Initially, it seems that Linda’s master, Dr. Flint, is the “vile monster” who should be blamed for all of her suffering (26). His abominable actions impact Linda in every aspect of her life, and it appears that he is the source of all her problems. This idea is affirmed by Linda’s descriptions of his abuse towards her, as he “tries his utmost to corrupt [Linda’s] pure principles,” and she is “obliged to stand and listen to such language as he s[ees] fit to address to [her]” (26). Unfortunately for Linda, her troubles also extend to her relationship with Mrs. Flint. Linda describes how Mrs.

Flint’s “nerves [a]re so strong, that she could sit in her easy chair and see a woman whipped, till the blood trickled” (14). If these awful accounts of Dr. Flint’s and Mrs. Flint’s behavior are isolated, the reader may interpret the message of the book to be that these two people are simply monsters and should be despised. However, the full message of the book is not stuck within the idea that these two people are corrupt–this point is obvious to the reader early on. Rather, Jacobs uses them as examples of how the practice of slavery shapes white people into monsters. Linda explains this concept as she says that “there is no shadow of law to protect [a slave] from insult, from violence, or even from death,” therefore putting the emphasis of her troubles on the lawlessness of slavery, not the slave masters (26, my italics).

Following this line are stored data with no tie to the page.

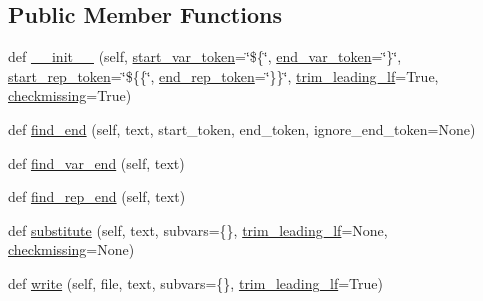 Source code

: \subsection*{Public Member Functions}
\begin{DoxyCompactItemize}
\item 
def \mbox{\hyperlink{classpymavlink_1_1generator_1_1mavtemplate_1_1MAVTemplate_ab207ac14ad832a9a2ff313e32a8abf43}{\+\_\+\+\_\+init\+\_\+\+\_\+}} (self, \mbox{\hyperlink{classpymavlink_1_1generator_1_1mavtemplate_1_1MAVTemplate_a3c23d8906358f0772059ace68fe51c3b}{start\+\_\+var\+\_\+token}}=\char`\"{}\$\{\char`\"{}, \mbox{\hyperlink{classpymavlink_1_1generator_1_1mavtemplate_1_1MAVTemplate_a3cc7fc0f3ac740977bcbc8374d61237c}{end\+\_\+var\+\_\+token}}=\char`\"{}\}\char`\"{}, \mbox{\hyperlink{classpymavlink_1_1generator_1_1mavtemplate_1_1MAVTemplate_aaab90f1760823bf4f248800c3d9ad8e2}{start\+\_\+rep\+\_\+token}}=\char`\"{}\$\{\{\char`\"{}, \mbox{\hyperlink{classpymavlink_1_1generator_1_1mavtemplate_1_1MAVTemplate_a203012f23c38d0181facaf48ab213ac7}{end\+\_\+rep\+\_\+token}}=\char`\"{}\}\}\char`\"{}, \mbox{\hyperlink{classpymavlink_1_1generator_1_1mavtemplate_1_1MAVTemplate_a5471968b23f4052165d0183b306b707f}{trim\+\_\+leading\+\_\+lf}}=True, \mbox{\hyperlink{classpymavlink_1_1generator_1_1mavtemplate_1_1MAVTemplate_ab10ae4c8e485d08cdb59cd51a0952663}{checkmissing}}=True)
\item 
def \mbox{\hyperlink{classpymavlink_1_1generator_1_1mavtemplate_1_1MAVTemplate_a4a97cc1d4bfbd4e32953f364507fada8}{find\+\_\+end}} (self, text, start\+\_\+token, end\+\_\+token, ignore\+\_\+end\+\_\+token=None)
\item 
def \mbox{\hyperlink{classpymavlink_1_1generator_1_1mavtemplate_1_1MAVTemplate_a627b9f64b13bece04d2711ce25beaba2}{find\+\_\+var\+\_\+end}} (self, text)
\item 
def \mbox{\hyperlink{classpymavlink_1_1generator_1_1mavtemplate_1_1MAVTemplate_ac653ff2519c9aa35c4ae2df3f97114c5}{find\+\_\+rep\+\_\+end}} (self, text)
\item 
def \mbox{\hyperlink{classpymavlink_1_1generator_1_1mavtemplate_1_1MAVTemplate_adf6f114f842c14ecb4f8b41a0eeba60c}{substitute}} (self, text, subvars=\{\}, \mbox{\hyperlink{classpymavlink_1_1generator_1_1mavtemplate_1_1MAVTemplate_a5471968b23f4052165d0183b306b707f}{trim\+\_\+leading\+\_\+lf}}=None, \mbox{\hyperlink{classpymavlink_1_1generator_1_1mavtemplate_1_1MAVTemplate_ab10ae4c8e485d08cdb59cd51a0952663}{checkmissing}}=None)
\item 
def \mbox{\hyperlink{classpymavlink_1_1generator_1_1mavtemplate_1_1MAVTemplate_a8d8b9f9e281c877cad428f3a28ae61d0}{write}} (self, file, text, subvars=\{\}, \mbox{\hyperlink{classpymavlink_1_1generator_1_1mavtemplate_1_1MAVTemplate_a5471968b23f4052165d0183b306b707f}{trim\+\_\+leading\+\_\+lf}}=True)
\end{DoxyCompactItemize}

Furthemore, she says that “the mistress, who ought to protect the helpless victim [the slave], has no other feelings towards her but those of jealousy and rage,” showing that slavery’s lawlessness is to blame for both the slave master and mistress’ abuses (26). Jacobs effectively shifts the emphasis of the book’s message from how awful Dr. and Mrs. Flint are as people, to the system that nourishes their lives. Linda explains that “slavery is a curse to the whites as well as to the blacks,” as “it makes the white fathers cruel and sensual; the sons violent and licentious,” and “contaminates the daughters, and makes the wives wretched” (46). She declares that “the degradation, the wrongs, the vices, that grow out of slavery” should be stopped, but again focuses on the practice of slavery as a whole, not on just the slave masters (26, my italics). Instead of simply blaming Dr.

Flint and Mrs. Flint, Jacobs creates a picture of society in which slavery itself is portrayed as the culprit. It is slavery that allows for white people to act horribly, and even encourages them to do so. The book contains many more of these subtler moments that argue that white people’s horrific actions are caused by the irresponsible power the practice of slavery lends them. One tool Jacobs uses to illustrate the faults of slavery as a whole, is comparing the futures of “two beautiful children playing together,” “one [] a fair white child; the other [] her slave” (28). Linda “hear[s] their joyous laughter” as they “play[] together,” at a time in their life where they are innocent and untouched by slavery’s “blight” (28). She emphasises how “scarcely one day of [the white girl’s] life [is] clouded” to show how slavery puts white children in a situation where they only experience the benefits of slavery and observe no other way of life (28).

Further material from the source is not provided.